[Lim et al, 1999, page 13] reports that the Congressional Voting dataset used is one of the easiest to classify, with error rates between 4% and 6%. Further, from [Lim et al, 1999, page 19] we find that most algorithms have training time less than 30 minutes, with the best being less than 3 minutes.
The fuzzy rules hand developed for this project were extremely difficult to obtain with the short amount of time and resources available for the project. This is borne out by the error rates - greater than 40% in all attempts, with the worst case being around 60% - and the training time - between 2 and 6 hours for each attempt.
Each attempt had a different set of fuzzy rules, with a different approach to solving the classification problem. Further, once the human had deemed that the rules were as desired (based on the human's satisfaction with the rules and their performance on the training set) the rules were run once on the validation set. The reasons for this requirement are discussed in Section 3.2.2.

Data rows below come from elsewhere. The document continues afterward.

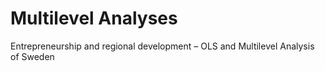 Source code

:# Multilevel Analyses
Entrepreneurship and regional development – OLS and Multilevel Analysis of Sweden 

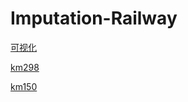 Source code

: # Imputation-Railway
[可视化](https://letian233.github.io/Imputation-Railway/visualization.html)


[km298](https://letian233.github.io/Imputation-Railway/km298.html)


[km150](https://letian233.github.io/Imputation-Railway/km150.html)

The relationship was observed that the more time and effort put into analysing the data, the better the results were. In particular, the more sophisticated the visualisation techniques, and the higher the abstraction of the representation away from the raw data, the easier it was to obtain rules (and further, to obtain rules which subsequently performed slightly better). The problem was that sophisticated visualisation techniques were harder to implement and took more time than simple ones. This is discussed in detail in Section 4.2.3.
Unfortunately, the large amount of time spent on the Congressional Votes dataset meant that other datasets couldn't have rules constructed for them, as described in Section 2.1.